Globally, the term salsa has eclipsed the original names of the various Cuban musical genres it encompasses. Ironically, Cuban-based music was promoted more effectively worldwide in the 1970s and 1980s by the salsa industry, than by Cuba. For a brief time in the early 1990s a fair number of Cuban musicians embraced the term, calling their own music salsa Cubana.[25] The practice did not catch on however.

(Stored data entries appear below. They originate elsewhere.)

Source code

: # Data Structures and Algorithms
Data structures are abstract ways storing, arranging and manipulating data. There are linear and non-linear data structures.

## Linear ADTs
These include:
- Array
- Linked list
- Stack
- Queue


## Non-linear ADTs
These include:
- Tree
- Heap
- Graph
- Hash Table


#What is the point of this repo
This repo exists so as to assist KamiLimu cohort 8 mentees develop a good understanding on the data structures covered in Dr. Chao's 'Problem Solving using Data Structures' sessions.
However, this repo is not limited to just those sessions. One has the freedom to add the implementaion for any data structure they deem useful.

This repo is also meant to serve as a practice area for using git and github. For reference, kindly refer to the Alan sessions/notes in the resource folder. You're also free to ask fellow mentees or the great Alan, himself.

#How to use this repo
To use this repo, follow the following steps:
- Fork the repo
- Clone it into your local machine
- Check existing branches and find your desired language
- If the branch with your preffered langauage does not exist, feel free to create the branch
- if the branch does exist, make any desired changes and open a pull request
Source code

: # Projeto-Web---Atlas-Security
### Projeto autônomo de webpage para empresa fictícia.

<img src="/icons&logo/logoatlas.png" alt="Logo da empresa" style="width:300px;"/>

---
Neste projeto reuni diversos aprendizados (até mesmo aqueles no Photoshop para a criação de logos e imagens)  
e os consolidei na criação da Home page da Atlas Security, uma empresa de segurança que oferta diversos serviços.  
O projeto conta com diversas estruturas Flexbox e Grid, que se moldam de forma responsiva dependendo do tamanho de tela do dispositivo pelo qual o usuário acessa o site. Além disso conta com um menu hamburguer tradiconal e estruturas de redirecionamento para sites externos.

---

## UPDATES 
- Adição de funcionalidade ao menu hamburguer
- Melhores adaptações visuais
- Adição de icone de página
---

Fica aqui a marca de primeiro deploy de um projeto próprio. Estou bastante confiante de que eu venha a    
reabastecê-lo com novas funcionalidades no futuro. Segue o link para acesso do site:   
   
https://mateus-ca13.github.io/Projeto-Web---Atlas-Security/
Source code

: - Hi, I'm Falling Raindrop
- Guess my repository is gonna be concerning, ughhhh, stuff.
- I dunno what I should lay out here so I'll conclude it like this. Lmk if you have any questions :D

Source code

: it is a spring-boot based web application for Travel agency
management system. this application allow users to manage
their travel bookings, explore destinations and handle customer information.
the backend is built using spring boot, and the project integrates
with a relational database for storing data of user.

5. Steward 2000, p. 488. Celia Cruz said, "salsa is Cuban music with another name. It's mambo, chachachá, rumba, son... all the Cuban rhythms under one name."
15. Waxer 2002, p. 6
16. Jones and Kantonen, 2000. "The word salsa ('spicy sauce') had long been used by Cuban immigrants as something analogous to the term swing."
17. Manuel 1990, p. 46. "On one level, as Singer and Friedman note, salsa is to Latinos as 'soul' is to blacks; salsa—literally, 'hot sauce'—spicy, zesty, energetic, and unmistakably Latino."
18. Salazar 1991; Waxer 2002, p. 6; Morales 2003, pp. 56–59. Morales dates the song to 1932.
19. Morales 2003, p. 56
20. Waxer 2002, p. 6; Rondón 1980, p. 33
21. Boggs 1992, pp. 187-193.
22. Boggs 1992, p. 190
23. Boggs 1992, p. 192. Izzy Sanabria: "In Santo Domingo... they told me that they don't recognize a Dominican artist as having made it in New York City unless a photograph and something written on this artist appears in Latin New York. I said 'but why?' And what he said: 'Because we consider Latin New York a North American publication.' You see what I mean? In other words, it's an American publication. It was in English. So because it was in English, because it was from America, then it's legitimate. That in a sense, was the major impact of Latin New York."